(PROVIDED DATA)
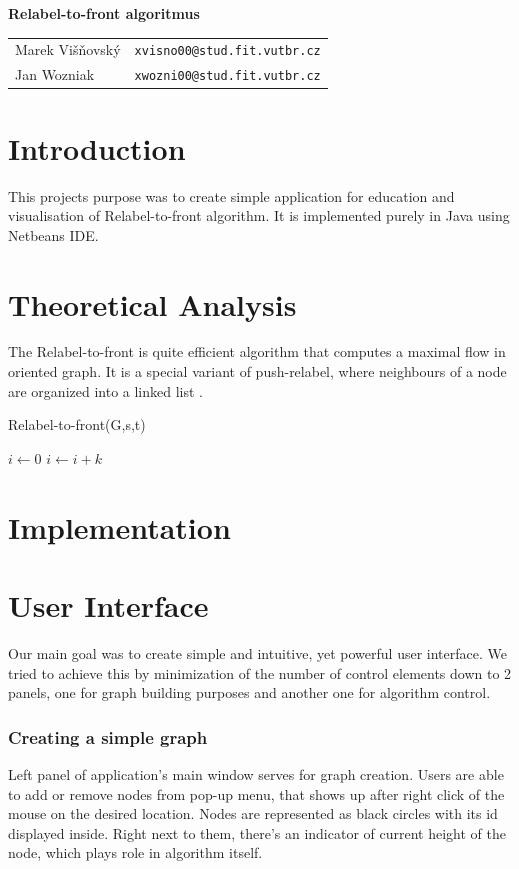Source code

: \documentclass[a4paper,11pt]{article}
\begin{document}
\begin{center}{\LARGE\textbf{Relabel-to-front algoritmus}}\\[0.2cm]
\newcommand{\autor}[2]{#1&\texttt{#2@stud.fit.vutbr.cz}\tabularnewline}
\begin{tabular}{ll}
    \autor{Marek Višňovský}{xvisno00}
    \autor{Jan Wozniak}{xwozni00}
\end{tabular}
\end{center}

\section{Introduction}
This projects purpose was to create simple application for education and visualisation
of Relabel-to-front algorithm. It is implemented purely in Java using Netbeans
IDE.

\section{Theoretical Analysis}
The Relabel-to-front is quite efficient algorithm that computes a maximal flow in
oriented graph. It is a special variant of push-relabel, where neighbours of a node
are organized into a linked list \cite{rtf}. 

\begin{algorithm}
\caption{Relabel-to-front(G,s,t)}
\begin{algorithmic}
    \State $i\gets 0$
\Else
        \State $i\gets i+k$
    \EndIf
\EndIf
\end{algorithmic}
\end{algorithm}

\section{Implementation}



\section{User Interface}
Our main goal was to create simple and intuitive, yet powerful user interface. 
We tried to achieve this by minimization of the number of control elements down 
to 2 panels, one for graph building purposes and another one for algorithm control.

\subsubsection*{Creating a simple graph}
Left panel of application's main window serves for graph creation. Users are able 
to add or remove nodes from pop-up menu, that shows up after right click of the 
mouse on the desired location. Nodes are represented as black circles with its 
id displayed inside. Right next to them, there's an indicator of current height 
of the node, which plays role in algorithm itself.
\end{document}
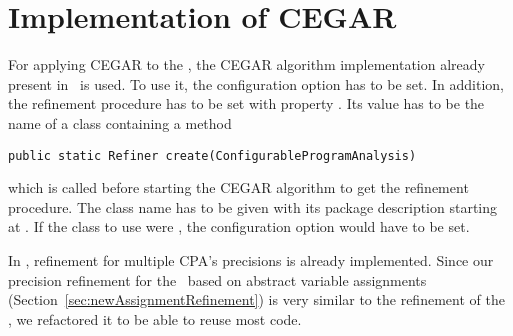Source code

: \chapter{Implementation of CEGAR}
For applying CEGAR to the \symbolicExecutionCPA, the CEGAR algorithm implementation already present in \cpaChecker\ is used.
To use it, the configuration option  has to be set.
In addition, the refinement procedure has to be set with property .
Its value has to be the name of a class containing a method
\begin{lstlisting}
public static Refiner create(ConfigurableProgramAnalysis)
\end{lstlisting}
which is called before starting the CEGAR algorithm to get the refinement procedure.
The class name has to be given with its package description starting at
.
If the class to use were
,
the configuration option  would have to be set.

In \cpaChecker, refinement for multiple CPA's precisions is already implemented.
Since our precision refinement for the \symbolicExecutionCPA\ based on abstract variable assignments (Section~\ref{sec:newAssignmentRefinement}) is very similar to the refinement of the , we refactored it to be able to reuse most code.



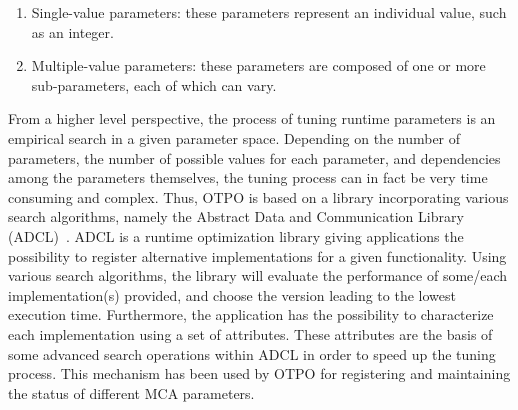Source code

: \begin{enumerate}
\item Single-value parameters: these parameters represent an
  individual value, such as an integer.
\item Multiple-value parameters: these parameters are composed of
  one or more sub-parameters, each of which can vary.
\end{enumerate}

From a higher level perspective, the process of tuning runtime parameters is an empirical search in a given parameter space. Depending on the number of parameters, the number of possible values for each parameter, and dependencies among the parameters themselves, the tuning process can in fact be very time consuming and complex. Thus, OTPO is based on a library incorporating various search algorithms, namely the Abstract Data and Communication Library (ADCL)~\cite{ADCL}. ADCL is a runtime optimization library giving applications the possibility to register alternative implementations for a given functionality. Using various search algorithms, the library will evaluate the performance of some/each implementation(s) provided, and choose the version leading to the lowest execution time. Furthermore, the application has the possibility to characterize each implementation using a set of attributes. These attributes are the basis of some advanced search operations within ADCL in order to speed up the tuning process. This mechanism has been used by OTPO for registering and maintaining the status of different MCA parameters. 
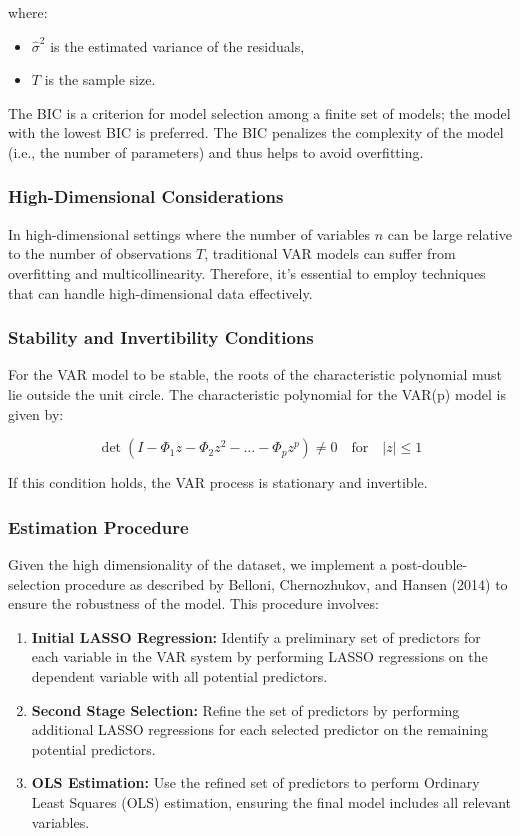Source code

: \documentclass[12pt]{article}
\begin{document}
where:
\begin{itemize}
    \item \(\hat{\sigma}^2\) is the estimated variance of the residuals,
    \item \(T\) is the sample size.
\end{itemize}

The BIC is a criterion for model selection among a finite set of models; the model with the lowest BIC is preferred. The BIC penalizes the complexity of the model (i.e., the number of parameters) and thus helps to avoid overfitting.

\subsubsection{High-Dimensional Considerations}

In high-dimensional settings where the number of variables \(n\) can be large relative to the number of observations \(T\), traditional VAR models can suffer from overfitting and multicollinearity. Therefore, it's essential to employ techniques that can handle high-dimensional data effectively.

\subsubsection{Stability and Invertibility Conditions}

For the VAR model to be stable, the roots of the characteristic polynomial must lie outside the unit circle. The characteristic polynomial for the VAR(p) model is given by:

\[
\det(I - \Phi_1 z - \Phi_2 z^2 - \ldots - \Phi_p z^p) \neq 0 \quad \text{for} \quad |z| \leq 1
\]

If this condition holds, the VAR process is stationary and invertible.

\subsubsection{Estimation Procedure}

Given the high dimensionality of the dataset, we implement a post-double-selection procedure as described by Belloni, Chernozhukov, and Hansen (2014) to ensure the robustness of the model. This procedure involves:

\begin{enumerate}
    \item \textbf{Initial LASSO Regression:} Identify a preliminary set of predictors for each variable in the VAR system by performing LASSO regressions on the dependent variable with all potential predictors.
    \item \textbf{Second Stage Selection:} Refine the set of predictors by performing additional LASSO regressions for each selected predictor on the remaining potential predictors.
    \item \textbf{OLS Estimation:} Use the refined set of predictors to perform Ordinary Least Squares (OLS) estimation, ensuring the final model includes all relevant variables.
\end{enumerate}
\end{document}
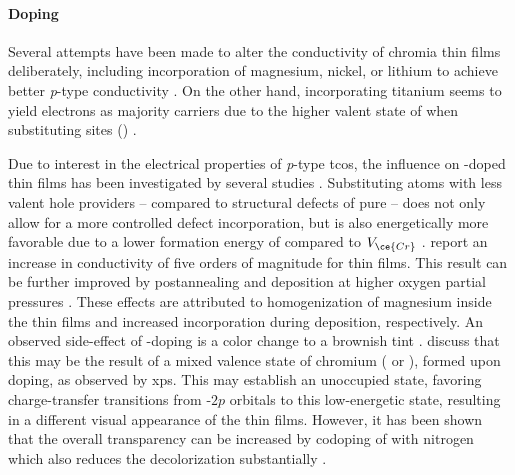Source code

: \paragraph{Doping}
Several attempts have been made to alter the conductivity of chromia thin films deliberately, including incorporation of magnesium, nickel, or lithium to achieve better \textit{p}-type conductivity
    \cite{farrell2015}.
On the other hand, incorporating titanium seems to yield electrons as majority carriers 
    \cite{holt1994}
due to the higher valent state of  when substituting  sites ()
    \cite{kofstad1980}.

Due to interest in the electrical properties of \textit{p}-type \glspl{tco}, the influence on -doped  thin films has been investigated by several studies
    \cite{holt1994,uekawa1996,arca2011,arca2013,farrell2015,arca2017,kehoe2016}.
Substituting  atoms with less valent hole providers -- compared to structural defects of pure  -- does not only allow for a more controlled defect incorporation, but is also energetically more favorable due to a lower formation energy of  compared to $V_{\ce{Cr}}$
    \cite{kehoe2016}.
\textcite{uekawa1996} report an increase in conductivity of five orders of magnitude for  thin films.
This result can be further improved by postannealing
    \cite{farrell2015}
and deposition at higher oxygen partial pressures
    \cite{holt1994,farrell2015}.
These effects are attributed to homogenization of magnesium inside the thin films and increased  incorporation during deposition, respectively.
An observed side-effect of -doping is a color change to a brownish tint
    \cite{uekawa1996,arca2013}.
\textcite{uekawa1996} discuss that this may be the result of a mixed valence state of chromium ( or ), formed upon doping, as observed by \gls{xps}.
This may establish an unoccupied state, favoring charge-transfer transitions from -$2p$ orbitals to this low-energetic state, resulting in a different visual appearance of the thin films.
However, it has been shown that the overall transparency can be increased by codoping of  with nitrogen which also reduces the decolorization substantially
    \cite{arca2011,arca2013}.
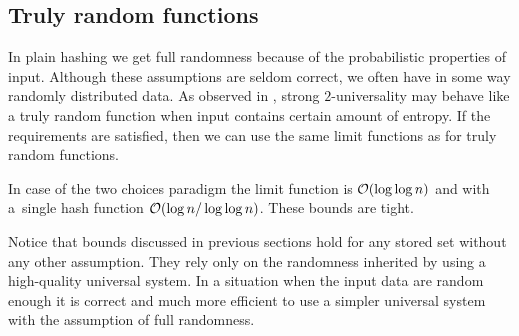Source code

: \subsection{Truly random functions}
\label{subsection-truly-random-functions}
In plain hashing we get full randomness because of the probabilistic properties of input. Although these assumptions are seldom correct, we often have in some way randomly distributed data. As observed in \cite{DBLP:conf/soda/MitzenmacherV08}, strong $2$-universality may behave like a truly random function when input contains certain amount of entropy. If the requirements are satisfied, then we can use the same limit functions as for truly random functions.

In case of the two choices paradigm the limit function is $\mathcal{O}(\log \log n)$ and with a~single hash function $\mathcal{O}(\log n / \log \log n)$. These bounds are tight.

Notice that bounds discussed in previous sections hold for any stored set without any other assumption. They rely only on the randomness inherited by using a high-quality universal system. In a situation when the input data are random enough it is correct and much more efficient to use a simpler universal system with the assumption of full randomness.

(ACTION ITEM)
Repeat the material exactly. Skip the images.

(RESPONSE FOR THIS EXERCISE)
Source code

: \documentclass[a4paper,11pt]{article}
\begin{document}
\begin{center}{\LARGE\textbf{Relabel-to-front algoritmus}}\\[0.2cm]
\newcommand{\autor}[2]{#1&\texttt{#2@stud.fit.vutbr.cz}\tabularnewline}
\begin{tabular}{ll}
    \autor{Marek Višňovský}{xvisno00}
    \autor{Jan Wozniak}{xwozni00}
\end{tabular}
\end{center}

\section{Introduction}
This projects purpose was to create simple application for education and visualisation
of Relabel-to-front algorithm. It is implemented purely in Java using Netbeans
IDE.

\section{Theoretical Analysis}
The Relabel-to-front is quite efficient algorithm that computes a maximal flow in
oriented graph. It is a special variant of push-relabel, where neighbours of a node
are organized into a linked list \cite{rtf}. 

\begin{algorithm}
\caption{Relabel-to-front(G,s,t)}
\begin{algorithmic}
    \State $i\gets 0$
\Else
        \State $i\gets i+k$
    \EndIf
\EndIf
\end{algorithmic}
\end{algorithm}

\section{Implementation}



\section{User Interface}
Our main goal was to create simple and intuitive, yet powerful user interface. 
We tried to achieve this by minimization of the number of control elements down 
to 2 panels, one for graph building purposes and another one for algorithm control.

\subsubsection*{Creating a simple graph}
Left panel of application's main window serves for graph creation. Users are able 
to add or remove nodes from pop-up menu, that shows up after right click of the 
mouse on the desired location. Nodes are represented as black circles with its 
id displayed inside. Right next to them, there's an indicator of current height 
of the node, which plays role in algorithm itself.
\end{document}
Source code

: \chapter{Implementation of CEGAR}
For applying CEGAR to the \symbolicExecutionCPA, the CEGAR algorithm implementation already present in \cpaChecker\ is used.
To use it, the configuration option  has to be set.
In addition, the refinement procedure has to be set with property .
Its value has to be the name of a class containing a method
\begin{lstlisting}
public static Refiner create(ConfigurableProgramAnalysis)
\end{lstlisting}
which is called before starting the CEGAR algorithm to get the refinement procedure.
The class name has to be given with its package description starting at
.
If the class to use were
,
the configuration option  would have to be set.

In \cpaChecker, refinement for multiple CPA's precisions is already implemented.
Since our precision refinement for the \symbolicExecutionCPA\ based on abstract variable assignments (Section~\ref{sec:newAssignmentRefinement}) is very similar to the refinement of the , we refactored it to be able to reuse most code.



Source code

: \begin{enumerate}
\item Single-value parameters: these parameters represent an
  individual value, such as an integer.
\item Multiple-value parameters: these parameters are composed of
  one or more sub-parameters, each of which can vary.
\end{enumerate}

From a higher level perspective, the process of tuning runtime parameters is an empirical search in a given parameter space. Depending on the number of parameters, the number of possible values for each parameter, and dependencies among the parameters themselves, the tuning process can in fact be very time consuming and complex. Thus, OTPO is based on a library incorporating various search algorithms, namely the Abstract Data and Communication Library (ADCL)~\cite{ADCL}. ADCL is a runtime optimization library giving applications the possibility to register alternative implementations for a given functionality. Using various search algorithms, the library will evaluate the performance of some/each implementation(s) provided, and choose the version leading to the lowest execution time. Furthermore, the application has the possibility to characterize each implementation using a set of attributes. These attributes are the basis of some advanced search operations within ADCL in order to speed up the tuning process. This mechanism has been used by OTPO for registering and maintaining the status of different MCA parameters. 
Source code

: \documentclass[12pt]{article}
\begin{document}
where:
\begin{itemize}
    \item \(\hat{\sigma}^2\) is the estimated variance of the residuals,
    \item \(T\) is the sample size.
\end{itemize}

The BIC is a criterion for model selection among a finite set of models; the model with the lowest BIC is preferred. The BIC penalizes the complexity of the model (i.e., the number of parameters) and thus helps to avoid overfitting.

\subsubsection{High-Dimensional Considerations}

In high-dimensional settings where the number of variables \(n\) can be large relative to the number of observations \(T\), traditional VAR models can suffer from overfitting and multicollinearity. Therefore, it's essential to employ techniques that can handle high-dimensional data effectively.

\subsubsection{Stability and Invertibility Conditions}

For the VAR model to be stable, the roots of the characteristic polynomial must lie outside the unit circle. The characteristic polynomial for the VAR(p) model is given by:

\[
\det(I - \Phi_1 z - \Phi_2 z^2 - \ldots - \Phi_p z^p) \neq 0 \quad \text{for} \quad |z| \leq 1
\]

If this condition holds, the VAR process is stationary and invertible.

\subsubsection{Estimation Procedure}

Given the high dimensionality of the dataset, we implement a post-double-selection procedure as described by Belloni, Chernozhukov, and Hansen (2014) to ensure the robustness of the model. This procedure involves:

\begin{enumerate}
    \item \textbf{Initial LASSO Regression:} Identify a preliminary set of predictors for each variable in the VAR system by performing LASSO regressions on the dependent variable with all potential predictors.
    \item \textbf{Second Stage Selection:} Refine the set of predictors by performing additional LASSO regressions for each selected predictor on the remaining potential predictors.
    \item \textbf{OLS Estimation:} Use the refined set of predictors to perform Ordinary Least Squares (OLS) estimation, ensuring the final model includes all relevant variables.
\end{enumerate}
\end{document}
Source code

: \paragraph{Doping}
Several attempts have been made to alter the conductivity of chromia thin films deliberately, including incorporation of magnesium, nickel, or lithium to achieve better \textit{p}-type conductivity
    \cite{farrell2015}.
On the other hand, incorporating titanium seems to yield electrons as majority carriers 
    \cite{holt1994}
due to the higher valent state of  when substituting  sites ()
    \cite{kofstad1980}.

Due to interest in the electrical properties of \textit{p}-type \glspl{tco}, the influence on -doped  thin films has been investigated by several studies
    \cite{holt1994,uekawa1996,arca2011,arca2013,farrell2015,arca2017,kehoe2016}.
Substituting  atoms with less valent hole providers -- compared to structural defects of pure  -- does not only allow for a more controlled defect incorporation, but is also energetically more favorable due to a lower formation energy of  compared to $V_{\ce{Cr}}$
    \cite{kehoe2016}.
\textcite{uekawa1996} report an increase in conductivity of five orders of magnitude for  thin films.
This result can be further improved by postannealing
    \cite{farrell2015}
and deposition at higher oxygen partial pressures
    \cite{holt1994,farrell2015}.
These effects are attributed to homogenization of magnesium inside the thin films and increased  incorporation during deposition, respectively.
An observed side-effect of -doping is a color change to a brownish tint
    \cite{uekawa1996,arca2013}.
\textcite{uekawa1996} discuss that this may be the result of a mixed valence state of chromium ( or ), formed upon doping, as observed by \gls{xps}.
This may establish an unoccupied state, favoring charge-transfer transitions from -$2p$ orbitals to this low-energetic state, resulting in a different visual appearance of the thin films.
However, it has been shown that the overall transparency can be increased by codoping of  with nitrogen which also reduces the decolorization substantially
    \cite{arca2011,arca2013}.
Source code

: \subsection{Truly random functions}
\label{subsection-truly-random-functions}
In plain hashing we get full randomness because of the probabilistic properties of input. Although these assumptions are seldom correct, we often have in some way randomly distributed data. As observed in \cite{DBLP:conf/soda/MitzenmacherV08}, strong $2$-universality may behave like a truly random function when input contains certain amount of entropy. If the requirements are satisfied, then we can use the same limit functions as for truly random functions.

In case of the two choices paradigm the limit function is $\mathcal{O}(\log \log n)$ and with a~single hash function $\mathcal{O}(\log n / \log \log n)$. These bounds are tight.

Notice that bounds discussed in previous sections hold for any stored set without any other assumption. They rely only on the randomness inherited by using a high-quality universal system. In a situation when the input data are random enough it is correct and much more efficient to use a simpler universal system with the assumption of full randomness.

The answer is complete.